ISS incide sobre atividades do Hopi Hari, diz STJ

O município é competente para instituir lei sobre Imposto sobre Serviços (ISS). Com esse entendimento, o Superior Tribunal de Justiça manteve a incidência do imposto sobre sobre as atividades do parque temático Hopi Hari. O STJ acatou Recurso Especial da Fazenda Pública do município e reconheceu a alegada ofensa ao princípio da reserva de plenário.

A Primeira Turma do STJ anulou a decisão do Tribunal de Alçada Civil do Estado de São Paulo, que havia afastado a incidência da Lei Complementar 02/1997, do município de Vinhedo, que instituiu o Imposto sobre Serviços (ISS).
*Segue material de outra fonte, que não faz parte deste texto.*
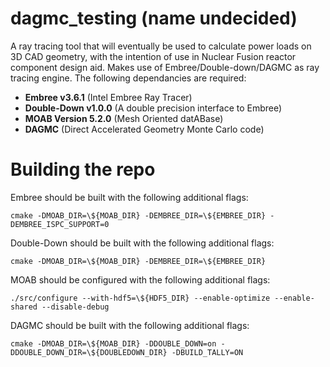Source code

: # dagmc_testing (name undecided)
A ray tracing tool that will eventually be used to calculate power loads on 3D CAD geometry, with the intention of use in Nuclear Fusion reactor component design aid. Makes use of Embree/Double-down/DAGMC as ray tracing engine. The following dependancies are required:
- **Embree v3.6.1** (Intel Embree Ray Tracer)  
- **Double-Down v1.0.0** (A double precision interface to Embree) 
- **MOAB Version 5.2.0** (Mesh Oriented datABase) 
- **DAGMC** (Direct Accelerated Geometry Monte Carlo code)
# Building the repo
Embree should be built with the following additional flags:

    cmake -DMOAB_DIR=\${MOAB_DIR} -DEMBREE_DIR=\${EMBREE_DIR} -DEMBREE_ISPC_SUPPORT=0
Double-Down should be built with the following additional flags:

    cmake -DMOAB_DIR=\${MOAB_DIR} -DEMBREE_DIR=\${EMBREE_DIR}
MOAB should be configured with the following additional flags:

    ./src/configure --with-hdf5=\${HDF5_DIR} --enable-optimize --enable-shared --disable-debug
DAGMC should be built with the following additional flags:

    cmake -DMOAB_DIR=\${MOAB_DIR} -DDOUBLE_DOWN=on -DDOUBLE_DOWN_DIR=\${DOUBLEDOWN_DIR} -DBUILD_TALLY=ON

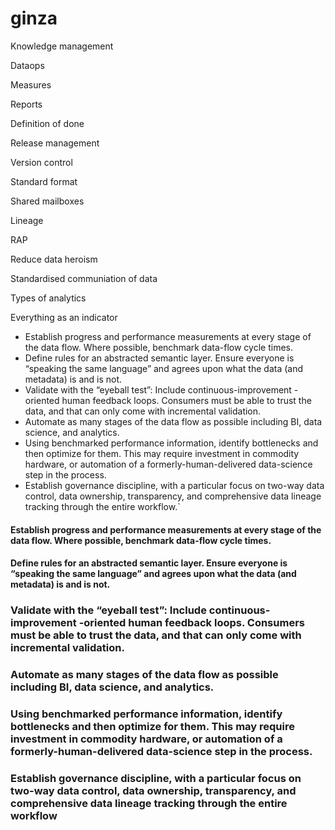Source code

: # ginza

Knowledge management

Dataops

Measures

Reports

Definition of done

Release management

Version control

Standard format

Shared mailboxes

Lineage

RAP

Reduce data heroism

Standardised communiation of data

Types of analytics

Everything as an indicator





- Establish progress and performance measurements at every stage of the data flow. Where possible, benchmark data-flow cycle times.
- Define rules for an abstracted semantic layer. Ensure everyone is “speaking the same language” and agrees upon what the data (and metadata) is and is not.
- Validate with the “eyeball test”: Include continuous-improvement -oriented human feedback loops. Consumers must be able to trust the data, and that can only come with incremental validation.
- Automate as many stages of the data flow as possible including BI, data science, and analytics.
- Using benchmarked performance information, identify bottlenecks and then optimize for them. This may require investment in commodity hardware, or automation of a formerly-human-delivered data-science step in the process.
- Establish governance discipline, with a particular focus on two-way data control, data ownership, transparency, and comprehensive data lineage tracking through the entire workflow.`










#### Establish progress and performance measurements at every stage of the data flow. Where possible, benchmark data-flow cycle times.

#### Define rules for an abstracted semantic layer. Ensure everyone is “speaking the same language” and agrees upon what the data (and metadata) is and is not. 

### Validate with the “eyeball test”: Include continuous-improvement -oriented human feedback loops. Consumers must be able to trust the data, and that can only come with incremental validation.

### Automate as many stages of the data flow as possible including BI, data science, and analytics.

### Using benchmarked performance information, identify bottlenecks and then optimize for them. This may require investment in commodity hardware, or automation of a formerly-human-delivered data-science step in the process.


### Establish governance discipline, with a particular focus on two-way data control, data ownership, transparency, and comprehensive data lineage tracking through the entire workflow

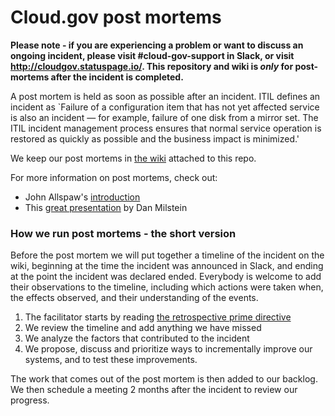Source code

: # Cloud.gov post mortems

**Please note - if you are experiencing a problem or want to discuss an ongoing incident, please visit #cloud-gov-support in Slack, or visit http://cloudgov.statuspage.io/. This repository and wiki is *only* for post-mortems after the incident is completed.**

A post mortem is held as soon as possible after an incident. ITIL defines an incident as `Failure of a configuration item that has not yet affected service is also an incident — for example, failure of one disk from a mirror set. The ITIL incident management process ensures that normal service operation is restored as quickly as possible and the business impact is minimized.'

We keep our post mortems in [the wiki](https://github.com/18F/cloud-gov-postmortems/wiki) attached to this repo.

For more information on post mortems, check out:

* John Allspaw's [introduction](https://codeascraft.com/2012/05/22/blameless-postmortems/)
* This [great presentation](http://www.slideshare.net/danmil30/how-to-run-a-postmortem-with-humans-not-robots-velocity-2013) by Dan Milstein

### How we run post mortems - the short version ###

Before the post mortem we will put together a timeline of the incident on the wiki, beginning at the time the incident was announced in Slack, and ending at the point the incident was declared ended. Everybody is welcome to add their observations to the timeline, including which actions were taken when, the effects observed, and their understanding of the events.

1. The facilitator starts by reading [the retrospective prime directive](http://www.retrospectives.com/pages/retroPrimeDirective.html)
2. We review the timeline and add anything we have missed
3. We analyze the factors that contributed to the incident
4. We propose, discuss and prioritize ways to incrementally improve our systems, and to test these improvements.

The work that comes out of the post mortem is then added to our backlog. We then schedule a meeting 2 months after the incident to review our progress.
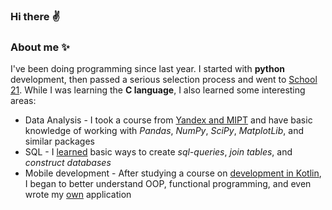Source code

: ### Hi there :v:

### About me :sparkles:
I've been doing programming since last year. I started with **python** development, then passed a serious selection process and went to [School 21](https://21-school.ru/). While I was learning the **C language**, I also learned some interesting areas:
* Data Analysis - I took a course from [Yandex and MIPT](http://coursera.org/verify/9B7VA4FZPG4M) and have basic knowledge of working with *Pandas*, *NumPy*, *SciPy*, *MatplotLib*, and similar packages
* SQL - I [learned](https://coursera.org/share/50ee1bcd836b31d2be594056d074ebe8) basic ways to create *sql-queries*, *join tables*, and *construct databases*
* Mobile development - After studying a course on [development in Kotlin](https://coursera.org/share/0f3b5e88ced804ba5889522a03493cac), I began to better understand OOP, functional programming, and even wrote my [own](https://github.com/zkerriga/tritri) application
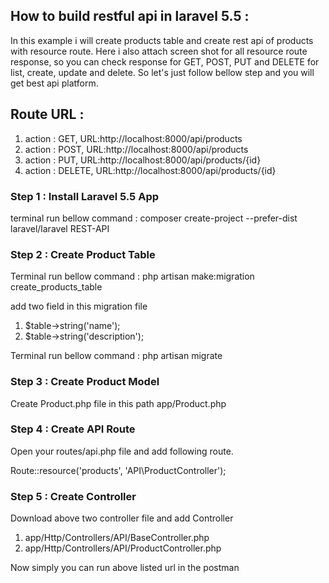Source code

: ## How to build restful api in laravel 5.5 :

In this example i will create products table and create rest api of products with resource route. Here i also attach screen shot for all resource route response, so you can check response for GET, POST, PUT and DELETE for list, create, update and delete. So let's just follow bellow step and you will get best api platform.

## Route URL : 

  1) action : GET, URL:http://localhost:8000/api/products 
  2) action : POST, URL:http://localhost:8000/api/products
  3) action : PUT, URL:http://localhost:8000/api/products/{id}
  5) action : DELETE, URL:http://localhost:8000/api/products/{id}

### Step 1 : Install Laravel 5.5 App
 
  terminal run bellow command : composer create-project --prefer-dist laravel/laravel REST-API

### Step 2 : Create Product Table

  Terminal run bellow command : php artisan make:migration create_products_table 
  
   add two field in this migration file  
   1. $table->string('name');
   2. $table->string('description');
   
  Terminal run bellow command : php artisan migrate
  
### Step 3 : Create Product Model

   Create Product.php file in this path app/Product.php
   
### Step 4 : Create API Route

   Open your routes/api.php file and add following route.
   
   Route::resource('products', 'API\ProductController');
   
### Step 5 : Create Controller

Download above two controller file and add Controller
 
  1. app/Http/Controllers/API/BaseController.php
  2. app/Http/Controllers/API/ProductController.php
  
Now simply you can run above listed url in the postman

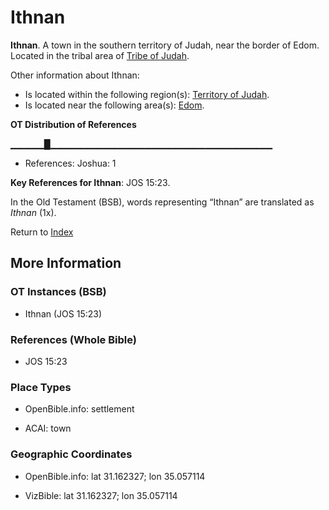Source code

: # Ithnan
**Ithnan**. 
A town in the southern territory of Judah, near the border of Edom. 
Located in the tribal area of [Tribe of Judah](../../../groups/md/acai/Judah.md). 




Other information about Ithnan:


* Is located within the following region(s): 
[Territory of Judah](TerritoryOfJudah.md). 
* Is located near the following area(s): 
[Edom](Edom.md). 


**OT Distribution of References**

▁▁▁▁▁█▁▁▁▁▁▁▁▁▁▁▁▁▁▁▁▁▁▁▁▁▁▁▁▁▁▁▁▁▁▁▁▁▁
* References: Joshua: 1



**Key References for Ithnan**: 
JOS 15:23. 


In the Old Testament (BSB), words representing “Ithnan” are translated as 
*Ithnan* (1x). 




Return to [Index](00-Index.md)

## More Information

### OT Instances (BSB)

* Ithnan (JOS 15:23)



### References (Whole Bible)

* JOS 15:23


### Place Types

* OpenBible.info: settlement

* ACAI: town



### Geographic Coordinates

* OpenBible.info: lat 31.162327; lon 35.057114

* VizBible: lat 31.162327; lon 35.057114




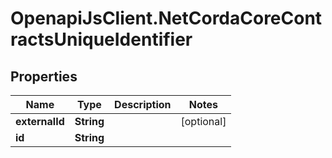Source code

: # OpenapiJsClient.NetCordaCoreContractsUniqueIdentifier

## Properties

Name | Type | Description | Notes
------------ | ------------- | ------------- | -------------
**externalId** | **String** |  | [optional] 
**id** | **String** |  | 


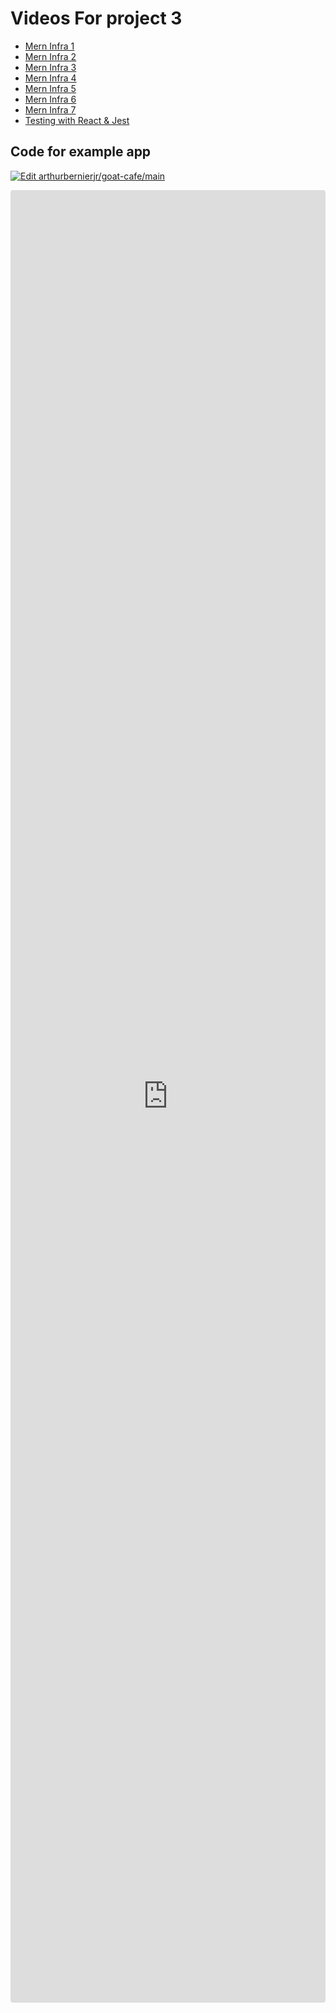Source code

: # Videos For project 3

- [Mern Infra 1](https://generalassembly.wistia.com/medias/04av6uwckh)
- [Mern Infra 2](https://generalassembly.wistia.com/medias/swlgmvpove)
- [Mern Infra 3](https://generalassembly.wistia.com/medias/oeyj55tvhy)
- [Mern Infra 4](https://generalassembly.wistia.com/medias/j37kgeom13)
- [Mern Infra 5](https://generalassembly.wistia.com/medias/h4fyt8amp0)
- [Mern Infra 6](https://generalassembly.wistia.com/medias/bxd27qyqlk)
- [Mern Infra 7](https://generalassembly.wistia.com/medias/ncz4lebjn4)
- [Testing with React & Jest](https://generalassembly.wistia.com/medias/dsw5h07cbv)

## Code for example app

[![Edit arthurbernierjr/goat-cafe/main](https://codesandbox.io/static/img/play-codesandbox.svg)](https://codesandbox.io/p/github/arthurbernierjr/goat-cafe/main?import=true&embed=1&file=%2F.codesandbox%2Ftasks.json&showConsole=true)

<iframe src="https://codesandbox.io/p/github/arthurbernierjr/goat-cafe/main?import=true&embed=1&file=%2Fconfig%2Fseed.js"
     style="width:100%; height: 2900px; border:0; border-radius: 4px; overflow:hidden;"
     title="arthurbernierjr/goat-cafe/main"
     allow="accelerometer; ambient-light-sensor; camera; encrypted-media; geolocation; gyroscope; hid; microphone; midi; payment; usb; vr; xr-spatial-tracking"
     sandbox="allow-forms allow-modals allow-popups allow-presentation allow-same-origin allow-scripts"
   ></iframe>
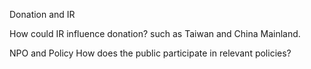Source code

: Donation and IR

How could IR influence donation?
such as Taiwan and China Mainland.


NPO and Policy 
How does the public participate in relevant policies? 
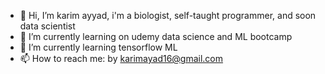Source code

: - 👋 Hi, I’m karim ayyad, i'm a biologist, self-taught programmer, and soon data scientist
- 👀 I’m currently learning on udemy data science and ML bootcamp
- 🌱 I’m currently learning tensorflow ML
- 📫 How to reach me: by karimayad16@gmail.com

<!---
karimayyad/karimayyad is a ✨ special ✨ repository because its `README.md` (this file) appears on your GitHub profile.
You can click the Preview link to take a look at your changes.
--->
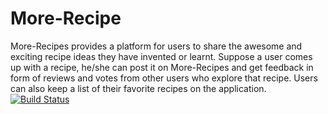 # More-Recipe
More-Recipes provides a platform for users to share the awesome and exciting  recipe ideas they have invented or learnt.  Suppose a user comes up with a recipe,  he/she can post it on More-Recipes and  get feedback in form of reviews and votes from other users who explore that recipe. Users can also keep a list of their favorite recipes on the application.
[![Build Status](https://travis-ci.org/emasys/More-Recipe.svg?branch=master)](https://travis-ci.org/emasys/More-Recipe)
A empresa de diversões afirmou, em seu pedido, que o município não tem competência tributária para instituir tal imposto.

“A declaração de inconstitucionalidade exercida por meio difuso pelos tribunais deve seguir o procedimento disposto nos artigos 480 e 481 do CPC, em respeito ao princípio da reserva de plenário”, considerou o ministro Luiz Fux, relator do caso no STJ, ao votar pelo provimento do recurso do município.

Ao anular a decisão, o ministro observou, ainda, que somente o Órgão Especial ou Plenário da Corte tem autorização para a emissão do juízo de incompatibilidade do preceito normativo com a Magna Carta brasileira, “restando os órgãos fracionários dispensados dessa obrigação apenas se a respeito da questão constitucional já houver pronunciamento do Órgão competente do Tribunal ou do Plenário do Supremo Tribunal Federal”.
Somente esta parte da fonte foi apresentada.